Test coverage for constants and literal expressions with type smaller than uint256

[matheusaaguiar]

Suggested in #15968 (comment).

[github-actions]

This pull request is stale because it has been open for 14 days with no activity.
It will be closed in 7 days unless the stale label is removed.

[cameel]

Am I missing something or should both of these overflow? In either case the result is outside of uint8 range.

[cameel]

I guess the literal gets converted to the smallest integer type that can hold it rather than the type of the limited-precision operand? I did not expect that.

Looks like we do have that (somewhat) documented under Rational and Integer Literals. I think we should at some point extend these docs to have more than just a single note for such conversions and explain the rules properly.

[cameel]

This is bizarre. Also the fact that you cannot fix it with an explicit type conversion, but you can use a unintuitive workaround like base + 256 - 1 to force a bigger type and make it pass (I'd add that to the test BTW).

We really need #16420.

[cameel]

Please use capitals for constant names (e.g. BASE). This makes tests easier to read because you see at a glance what is what.

[cameel]

Do we need the layout_specification_ prefix in these tests? I see that in most cases existing tests for layout specifier do not have it. Also "specification" sounds weird in this context.

[cameel]

We need coverage also for underflow in multiplication. Consider this:

uint8 constant UNSIGNED2 = 2;
int8 constant SIGNED2 = 2;

contract S layout at SIGNED2 * -1 * -1 {  // Error: Base slot expression of type 'int8' is not convertible to uint256.
    uint[SIGNED2 * -1 * -1] a;            // OK
    uint[2 * -1 * -1] b;                  // OK
}

contract U layout at UNSIGNED2 * -1 * -1 { // Built-in binary operator * cannot be applied to types uint8 and int_const -1.
    uint[UNSIGNED2 * -1 * -1] a;           // Error: Operator * not compatible with types uint8 and int_const -1
    uint[2 * -1 * -1] b;                   // OK
}

And this shows that we were indeed missing some coverage. We have a discrepancy between layouts and arrays here. Fortunately this is not a bug in how underflow is handled but rather the fact that we require the layout expression to be unsigned, even if the value is signed.
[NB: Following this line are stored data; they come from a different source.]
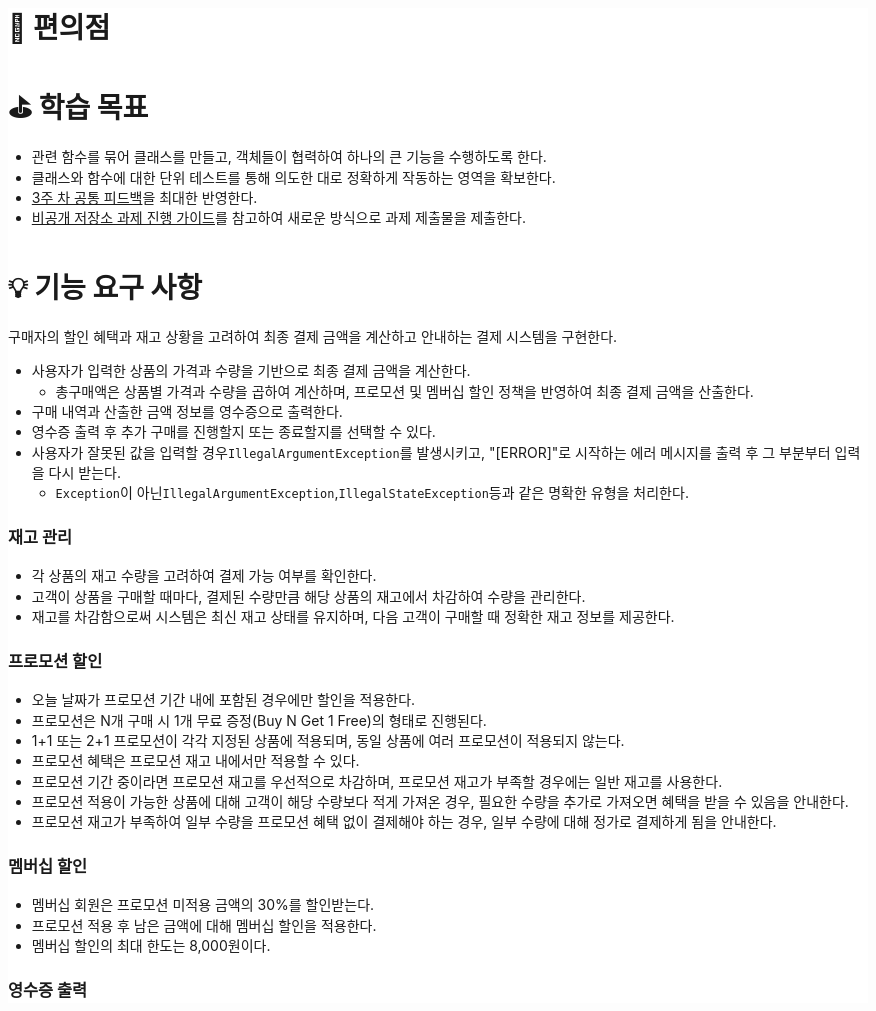 # 🏪 편의점

# **⛳️ 학습 목표**

- 관련 함수를 묶어 클래스를 만들고, 객체들이 협력하여 하나의 큰 기능을 수행하도록 한다.
- 클래스와 함수에 대한 단위 테스트를 통해 의도한 대로 정확하게 작동하는 영역을 확보한다.
- [3주 차 공통 피드백](https://docs.google.com/document/d/1MsfVKpgiDyhq6ArbTwsf9EEqDBD85vyt9Oj25i0zkEM/edit?usp=sharing)을 최대한
  반영한다.
- [비공개 저장소 과제 진행 가이드](https://docs.google.com/document/d/1cmg0VpPkuvdaetxwp4hnyyFC_G-1f2Gr8nIDYIWcKC8/edit?usp=sharing)를
  참고하여 새로운 방식으로 과제 제출물을 제출한다.

# **💡 기능 요구 사항**

구매자의 할인 혜택과 재고 상황을 고려하여 최종 결제 금액을 계산하고 안내하는 결제 시스템을 구현한다.

- 사용자가 입력한 상품의 가격과 수량을 기반으로 최종 결제 금액을 계산한다.
    - 총구매액은 상품별 가격과 수량을 곱하여 계산하며, 프로모션 및 멤버십 할인 정책을 반영하여 최종 결제 금액을 산출한다.
- 구매 내역과 산출한 금액 정보를 영수증으로 출력한다.
- 영수증 출력 후 추가 구매를 진행할지 또는 종료할지를 선택할 수 있다.
- 사용자가 잘못된 값을 입력할 경우`IllegalArgumentException`를 발생시키고, "[ERROR]"로 시작하는 에러 메시지를 출력 후 그 부분부터 입력을 다시 받는다.
    - `Exception`이 아닌`IllegalArgumentException`,`IllegalStateException`등과 같은 명확한 유형을 처리한다.

### **재고 관리**

- 각 상품의 재고 수량을 고려하여 결제 가능 여부를 확인한다.
- 고객이 상품을 구매할 때마다, 결제된 수량만큼 해당 상품의 재고에서 차감하여 수량을 관리한다.
- 재고를 차감함으로써 시스템은 최신 재고 상태를 유지하며, 다음 고객이 구매할 때 정확한 재고 정보를 제공한다.

### **프로모션 할인**

- 오늘 날짜가 프로모션 기간 내에 포함된 경우에만 할인을 적용한다.
- 프로모션은 N개 구매 시 1개 무료 증정(Buy N Get 1 Free)의 형태로 진행된다.
- 1+1 또는 2+1 프로모션이 각각 지정된 상품에 적용되며, 동일 상품에 여러 프로모션이 적용되지 않는다.
- 프로모션 혜택은 프로모션 재고 내에서만 적용할 수 있다.
- 프로모션 기간 중이라면 프로모션 재고를 우선적으로 차감하며, 프로모션 재고가 부족할 경우에는 일반 재고를 사용한다.
- 프로모션 적용이 가능한 상품에 대해 고객이 해당 수량보다 적게 가져온 경우, 필요한 수량을 추가로 가져오면 혜택을 받을 수 있음을 안내한다.
- 프로모션 재고가 부족하여 일부 수량을 프로모션 혜택 없이 결제해야 하는 경우, 일부 수량에 대해 정가로 결제하게 됨을 안내한다.

### **멤버십 할인**

- 멤버십 회원은 프로모션 미적용 금액의 30%를 할인받는다.
- 프로모션 적용 후 남은 금액에 대해 멤버십 할인을 적용한다.
- 멤버십 할인의 최대 한도는 8,000원이다.

### **영수증 출력**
I think the two should work the same way. IMO it would be better for both to only accept unsigned, but changing that for arrays would be breaking. We have to change it the other way then - allow signed types in the specifier.

[cameel]

I think we also need coverage for intermediate overflows and underflows:

• X + 1 - 1
• Y - 4 + 4
• X * 2 / 2
• X**2 / 255
• -~Y

where X = 255 and Y = 2 are both uint8 constants.
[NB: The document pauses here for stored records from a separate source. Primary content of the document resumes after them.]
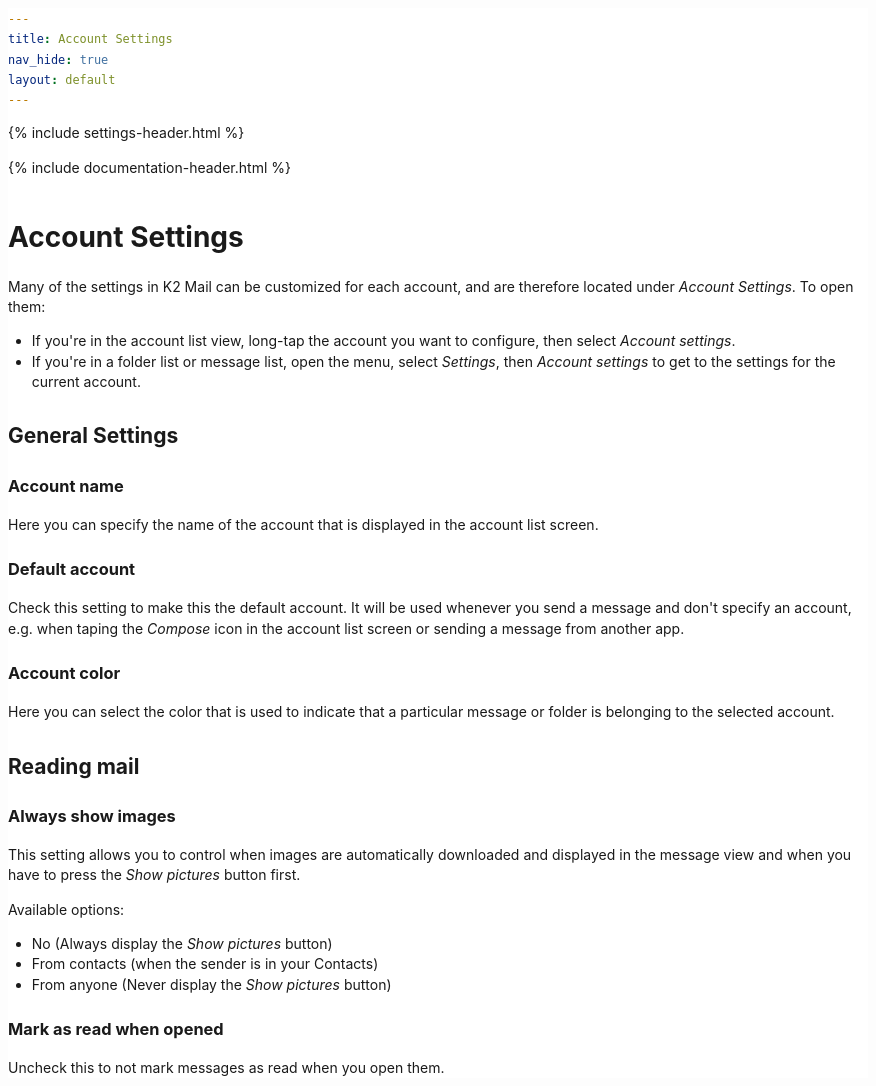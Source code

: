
 ```yaml
---
title: Account Settings
nav_hide: true
layout: default
---
```


{% include settings-header.html %}

{% include documentation-header.html %}

# Account Settings

Many of the settings in K2 Mail can be customized for each account, and are therefore located under *Account Settings*. To open them:

* If you're in the account list view, long-tap the account you want to configure, then select *Account settings*.
* If you're in a folder list or message list, open the menu, select *Settings*, then *Account settings* to get to the settings for the current account.

## General Settings

### Account name
Here you can specify the name of the account that is displayed in the account list screen.

### Default account
Check this setting to make this the default account. It will be used whenever you send a message and don't specify an account, e.g. when taping the *Compose* icon in the account list screen or sending a message from another app.

### Account color
Here you can select the color that is used to indicate that a particular message or folder is belonging to the selected account.


## Reading mail

### Always show images
This setting allows you to control when images are automatically downloaded and displayed in the message view and when you have to press the *Show pictures* button first.

Available options:

* No (Always display the *Show pictures* button)
* From contacts (when the sender is in your Contacts)
* From anyone (Never display the *Show pictures* button)

### Mark as read when opened
Uncheck this to not mark messages as read when you open them.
In unlimited precision all of these expressions would be valid.

Would not hurt to have these intermediate overflows covered for uint256 as well unless this is already tested somewhere.

[cameel]

We should also have a test verifying that division on constants is performed in limited precision and therefore truncates:

• ONE / 2 where ONE = 1 is an integer constant

This would be an error in unlimited precision.

[cameel]

We should cover shifts as well.

• SIXTEEN >> 5
• SIXTEEN << 5

where SIXTEEN = 16 is a uint8 constant.

None of these should overflow, neither in limited nor unlimited precision.

I checked this and the second one actually seems to be a buggy, because it produces an error: Error: Arithmetic error when computing constant value. This is inconsistent with our runtime calculations - if you assign the same exact expression to a variable it will not revert at runtime.